Underrated Movie #141: The Man in the White Suit

Title: The Man in the White Suit
Year: 1951
Director: Alexander Mackendrick
Writers: Roger MacDougall, John Dighton and Alexander Mackendrick, based on a play by MacDougall
Stars: Alec Guinness, Joan Greenwood, Cecil Parker, Michael Gough, Vida Hope

The Story: A clever inventor in a dreary mill town creates the world’s most perfect fabric, which never wears out or gets dirty, but soon the bosses and labor are united in an attempt to squelch the invention before it can ruin their livelihoods. He goes on the run, but the sample suit he’s made stands out like a light bulb.

How it Came to be Underrated: This movie, The Ladykillers, and especially Sweet Smell of Success should have made Mackendrick a permanent house-hold name, but his movies remain cult-hits, known mostly to film buffs.

Why It’s Great:

  1. Guinness’s brilliant and wholly believable performance is the polar opposite of the “coldly logical scientist” stereotype. Instead, he’s touchingly sensitive, desperate for society’s approval, but only on his own na├»ve terms. The moment when he finally realizes how much unintentional suffering his invention would cause is subtly devastating.
  2. It’s a funny movie, but there aren’t actually any jokes, per se. It’s certainly satirical, and it’s structured like a zippy screwball farce, but everybody plays it straight, and the movie has a lot of serious things to say about the ironic dual-edged sword of “progress”. When Guinness goes on the run, only children help him. They’re the only ones to whom the future is worth more than the past.
  3. But the fable plays differently today. At the time, opposition to the labor-saving properties of synthetic materials seemed backward and misguided, but today we would ask, “what chemicals are in it? Are they carcinogenic? Are these resources as renewable as old fashioned wool and cotton?” In retrospect, the faith-in-science ‘50s seem like a strange mini-enlightenment, and our new distrust-of-science era (on both sides of the political divide, albeit for different reasons) is in some ways a romantic revival.
  4. After his American career trailed off, Mackendrick became a legendary filmmaking instructor, and I’ll spend some time later this week working through the list of rules that commenter “J.S.” unearthed in the comments last week, so stay tuned for that. Many of his rules are about how to trim down and speed up a story. This 85-minute-wonder is a beautiful example

If You Like This, You Should Also Check Out: Guinness triggered another manhunt in The Lavender Hill Mob. He got to play another unrecognized genius (at least in his own mind) in The Horse’s Mouth.

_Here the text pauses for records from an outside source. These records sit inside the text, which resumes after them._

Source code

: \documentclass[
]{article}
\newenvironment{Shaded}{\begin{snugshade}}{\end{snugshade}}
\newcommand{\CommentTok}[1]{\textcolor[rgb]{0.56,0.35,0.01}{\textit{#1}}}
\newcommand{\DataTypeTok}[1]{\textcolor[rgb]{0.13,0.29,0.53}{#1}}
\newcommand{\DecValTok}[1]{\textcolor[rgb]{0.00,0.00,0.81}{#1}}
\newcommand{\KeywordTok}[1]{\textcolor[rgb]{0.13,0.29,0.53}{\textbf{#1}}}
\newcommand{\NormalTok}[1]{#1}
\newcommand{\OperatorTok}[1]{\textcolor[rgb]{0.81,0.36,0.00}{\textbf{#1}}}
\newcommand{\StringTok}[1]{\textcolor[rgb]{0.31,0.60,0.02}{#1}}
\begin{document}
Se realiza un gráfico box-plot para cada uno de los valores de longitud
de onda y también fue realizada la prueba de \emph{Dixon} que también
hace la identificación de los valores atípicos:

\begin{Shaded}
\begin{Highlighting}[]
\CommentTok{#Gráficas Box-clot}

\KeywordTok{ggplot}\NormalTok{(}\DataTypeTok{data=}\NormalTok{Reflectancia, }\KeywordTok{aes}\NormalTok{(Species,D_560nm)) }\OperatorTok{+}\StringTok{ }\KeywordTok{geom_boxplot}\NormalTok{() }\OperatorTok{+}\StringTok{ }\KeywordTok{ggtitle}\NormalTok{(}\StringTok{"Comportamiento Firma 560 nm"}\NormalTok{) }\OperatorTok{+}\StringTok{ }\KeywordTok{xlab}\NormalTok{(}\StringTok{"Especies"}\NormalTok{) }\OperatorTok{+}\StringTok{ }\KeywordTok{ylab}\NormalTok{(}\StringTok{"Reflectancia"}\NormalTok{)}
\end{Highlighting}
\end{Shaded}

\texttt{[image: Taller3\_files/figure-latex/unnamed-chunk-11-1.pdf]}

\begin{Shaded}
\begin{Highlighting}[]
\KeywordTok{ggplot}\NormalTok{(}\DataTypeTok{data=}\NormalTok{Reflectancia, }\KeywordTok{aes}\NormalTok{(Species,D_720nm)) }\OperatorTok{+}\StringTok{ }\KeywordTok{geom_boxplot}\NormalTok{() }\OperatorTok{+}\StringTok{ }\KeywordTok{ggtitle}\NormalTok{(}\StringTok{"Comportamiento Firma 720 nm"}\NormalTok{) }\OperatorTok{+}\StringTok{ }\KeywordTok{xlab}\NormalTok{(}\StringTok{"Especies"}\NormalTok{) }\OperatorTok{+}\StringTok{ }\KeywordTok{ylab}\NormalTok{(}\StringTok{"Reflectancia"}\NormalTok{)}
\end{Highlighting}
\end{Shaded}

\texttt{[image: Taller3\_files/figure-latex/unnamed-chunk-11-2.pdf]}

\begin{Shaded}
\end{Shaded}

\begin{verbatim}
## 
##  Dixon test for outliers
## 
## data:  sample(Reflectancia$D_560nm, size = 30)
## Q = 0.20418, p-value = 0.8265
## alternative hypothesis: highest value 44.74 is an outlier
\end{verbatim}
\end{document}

How Available Is It?: Netflix has it on Watch Instantly but not on DVD. Luckily the Watch Instantly print is beautiful.

Today’s Post Was Brought To You By: Test Tube Frankenstein!

1 comment:

J.A. said...

Thanks for this. Mackendrick has been on my list, and this was a great place to start. A strange and interesting film.

Looking forward to hearing what you have to say about his writing. ON FILM-MAKING has been sitting in my "to read" pile for a while.